Les interfaces automatisées sont-elles l’avenir de la relation client ? Peut-être, mais ce n’est toujours pas le présent. En 2019, à peine 11 % des Français ont eu une conversation avec un agent virtuel (chatbot) dans le cadre de leur relation client. Il est vrai que les autres pays européens étudiés font un peu mieux : 15 % au Royaume-Uni, 21 % en Italie.

Ce qui ressort néanmoins, en France comme ailleurs en Europe, c’est le faible taux de satisfaction recueilli par les chatbots. Seuls 62 % des consommateurs français disent être satisfaits de l’échange qu’ils ont eu avec ces nouveaux agents conversationnels automatisés. Et près d’un sur deux (47 %) affirme ne pas avoir confiance dans la réponse apportée via ce canal.

Mythe numéro 4 : les clients attendent en priorité de leurs services client plus de personnalisation et de reconnaissance

Qu’est-ce qui irrite en premier lieu le consommateur lorsqu’il contacte un service client ? La méconnaissance des produits et services par le conseiller, l’absence d’empathie, le manque de personnalisation… Ce sont effectivement des irritants cités par les clients.
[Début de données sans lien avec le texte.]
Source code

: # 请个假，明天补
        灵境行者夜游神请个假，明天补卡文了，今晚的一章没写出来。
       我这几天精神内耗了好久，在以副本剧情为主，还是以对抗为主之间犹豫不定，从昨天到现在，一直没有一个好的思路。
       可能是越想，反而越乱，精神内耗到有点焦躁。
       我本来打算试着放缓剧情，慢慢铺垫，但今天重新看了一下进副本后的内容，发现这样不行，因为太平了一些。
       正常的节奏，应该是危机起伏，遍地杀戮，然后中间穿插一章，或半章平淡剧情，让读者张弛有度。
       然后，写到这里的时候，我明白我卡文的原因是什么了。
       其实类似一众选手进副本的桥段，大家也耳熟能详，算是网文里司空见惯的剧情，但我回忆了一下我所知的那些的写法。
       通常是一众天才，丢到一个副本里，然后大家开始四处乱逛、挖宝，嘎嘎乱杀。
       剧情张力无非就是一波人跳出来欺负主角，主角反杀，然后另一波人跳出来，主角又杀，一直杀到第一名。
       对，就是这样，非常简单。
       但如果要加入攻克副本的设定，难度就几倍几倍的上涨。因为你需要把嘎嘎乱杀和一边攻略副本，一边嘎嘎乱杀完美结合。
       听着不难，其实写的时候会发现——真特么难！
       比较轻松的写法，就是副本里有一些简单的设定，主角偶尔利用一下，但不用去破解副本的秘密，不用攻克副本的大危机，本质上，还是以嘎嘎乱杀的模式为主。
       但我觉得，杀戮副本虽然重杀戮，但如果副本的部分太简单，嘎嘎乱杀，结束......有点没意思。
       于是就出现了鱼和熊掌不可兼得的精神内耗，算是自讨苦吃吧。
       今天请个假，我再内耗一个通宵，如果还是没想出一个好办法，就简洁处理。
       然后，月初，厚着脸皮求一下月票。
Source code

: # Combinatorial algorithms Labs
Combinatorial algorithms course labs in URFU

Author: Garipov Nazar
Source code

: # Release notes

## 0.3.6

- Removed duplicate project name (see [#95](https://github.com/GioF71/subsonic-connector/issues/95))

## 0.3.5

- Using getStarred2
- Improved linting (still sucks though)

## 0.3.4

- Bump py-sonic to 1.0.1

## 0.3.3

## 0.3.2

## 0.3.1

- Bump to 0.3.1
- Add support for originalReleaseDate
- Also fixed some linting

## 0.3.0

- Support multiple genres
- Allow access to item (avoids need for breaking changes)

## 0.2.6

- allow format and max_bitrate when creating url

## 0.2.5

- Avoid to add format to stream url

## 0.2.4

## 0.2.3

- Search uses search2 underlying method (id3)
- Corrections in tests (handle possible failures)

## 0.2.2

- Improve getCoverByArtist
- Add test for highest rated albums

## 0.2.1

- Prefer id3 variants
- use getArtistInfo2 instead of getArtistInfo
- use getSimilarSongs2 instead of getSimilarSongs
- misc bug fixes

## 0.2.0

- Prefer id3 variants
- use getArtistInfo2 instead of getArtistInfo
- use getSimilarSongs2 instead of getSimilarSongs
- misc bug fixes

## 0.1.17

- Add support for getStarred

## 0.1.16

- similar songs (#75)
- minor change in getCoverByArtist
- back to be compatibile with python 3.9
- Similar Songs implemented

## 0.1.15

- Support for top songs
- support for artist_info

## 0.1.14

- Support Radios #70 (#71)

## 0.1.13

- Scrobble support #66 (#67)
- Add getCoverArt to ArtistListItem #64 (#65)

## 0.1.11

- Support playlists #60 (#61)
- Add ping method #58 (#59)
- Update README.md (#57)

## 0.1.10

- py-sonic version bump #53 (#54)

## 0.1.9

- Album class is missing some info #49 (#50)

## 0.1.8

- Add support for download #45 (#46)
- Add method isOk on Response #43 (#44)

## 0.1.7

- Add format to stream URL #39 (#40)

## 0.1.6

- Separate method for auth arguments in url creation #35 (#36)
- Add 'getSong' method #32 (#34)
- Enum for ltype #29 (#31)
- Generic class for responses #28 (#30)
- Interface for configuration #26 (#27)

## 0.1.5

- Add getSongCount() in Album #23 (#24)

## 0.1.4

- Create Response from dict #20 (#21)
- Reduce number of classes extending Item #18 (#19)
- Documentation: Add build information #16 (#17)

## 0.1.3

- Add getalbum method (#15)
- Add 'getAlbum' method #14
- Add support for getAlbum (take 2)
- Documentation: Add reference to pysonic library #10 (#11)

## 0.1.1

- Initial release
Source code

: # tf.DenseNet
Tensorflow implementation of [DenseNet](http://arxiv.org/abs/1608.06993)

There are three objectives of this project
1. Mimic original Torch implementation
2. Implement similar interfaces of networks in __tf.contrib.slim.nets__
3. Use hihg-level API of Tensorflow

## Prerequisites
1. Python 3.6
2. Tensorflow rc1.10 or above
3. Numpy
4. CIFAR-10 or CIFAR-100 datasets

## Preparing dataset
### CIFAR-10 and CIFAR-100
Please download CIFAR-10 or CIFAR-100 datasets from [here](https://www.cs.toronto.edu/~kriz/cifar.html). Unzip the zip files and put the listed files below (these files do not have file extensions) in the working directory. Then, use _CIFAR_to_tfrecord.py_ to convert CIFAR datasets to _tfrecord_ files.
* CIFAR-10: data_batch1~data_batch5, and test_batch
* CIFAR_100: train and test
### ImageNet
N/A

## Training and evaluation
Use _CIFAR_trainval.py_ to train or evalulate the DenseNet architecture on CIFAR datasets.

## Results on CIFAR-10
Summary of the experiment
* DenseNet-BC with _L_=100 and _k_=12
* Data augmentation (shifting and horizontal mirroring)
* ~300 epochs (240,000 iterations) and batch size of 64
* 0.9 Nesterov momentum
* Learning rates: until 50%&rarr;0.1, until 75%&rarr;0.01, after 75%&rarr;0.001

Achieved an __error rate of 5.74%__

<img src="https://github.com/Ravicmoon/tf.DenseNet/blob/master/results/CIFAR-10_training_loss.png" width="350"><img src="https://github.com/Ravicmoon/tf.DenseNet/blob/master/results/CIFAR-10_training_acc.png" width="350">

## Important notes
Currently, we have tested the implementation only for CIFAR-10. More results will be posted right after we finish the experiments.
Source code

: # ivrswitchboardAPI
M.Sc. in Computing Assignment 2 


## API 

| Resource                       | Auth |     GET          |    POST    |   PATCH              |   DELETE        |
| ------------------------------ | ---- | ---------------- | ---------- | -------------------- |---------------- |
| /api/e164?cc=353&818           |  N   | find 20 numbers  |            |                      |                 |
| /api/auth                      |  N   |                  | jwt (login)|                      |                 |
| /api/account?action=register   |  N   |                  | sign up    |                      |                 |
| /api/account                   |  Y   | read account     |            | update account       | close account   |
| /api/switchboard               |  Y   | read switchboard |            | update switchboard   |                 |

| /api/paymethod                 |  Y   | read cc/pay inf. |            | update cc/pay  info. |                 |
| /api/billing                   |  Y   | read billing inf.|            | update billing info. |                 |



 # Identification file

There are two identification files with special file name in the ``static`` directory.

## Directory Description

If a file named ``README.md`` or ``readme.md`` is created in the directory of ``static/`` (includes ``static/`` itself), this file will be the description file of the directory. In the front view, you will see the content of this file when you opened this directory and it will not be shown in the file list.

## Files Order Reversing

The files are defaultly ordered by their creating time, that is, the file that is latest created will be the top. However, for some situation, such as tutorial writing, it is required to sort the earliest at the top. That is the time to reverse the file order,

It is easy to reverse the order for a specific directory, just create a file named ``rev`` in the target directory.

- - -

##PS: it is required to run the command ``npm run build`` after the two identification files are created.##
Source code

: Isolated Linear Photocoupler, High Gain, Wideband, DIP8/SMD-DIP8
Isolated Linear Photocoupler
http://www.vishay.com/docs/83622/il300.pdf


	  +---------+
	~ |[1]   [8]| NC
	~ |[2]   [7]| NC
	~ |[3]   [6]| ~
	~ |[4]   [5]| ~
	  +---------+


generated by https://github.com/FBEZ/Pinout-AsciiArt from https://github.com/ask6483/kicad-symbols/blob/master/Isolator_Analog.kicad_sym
Mais il est un facteur qui emporte les deux tiers des suffrages : le délai de réponse avant d’obtenir un interlocuteur. En effet, 66 % des Français considèrent le délai de réponse comme le facteur prioritaire en matière d’expérience client. Aujourd’hui, le consommateur attend d’un centre de contact une réponse presque immédiate à ses questions.

Et le client place la barre très haut ! Moins d’une minute, c’est par exemple le délai jugé acceptable par 50 % des clients pour obtenir une réponse par téléphone. Ils n’étaient que 21 % à avoir ce niveau d’exigence en 2015.

En définitive, les mythes naissent souvent des signaux contradictoires émis par les clients. Ces derniers veulent des services client humains qui offrent les performances d’un robot. Ils souhaitent des services automatisés qui ont la sensibilité d’un humain. Pour répondre à ces attentes, les marques doivent désormais être capables de proposer des solutions faisant coexister intelligemment l’expertise humaine et la commodité de l’automatisation.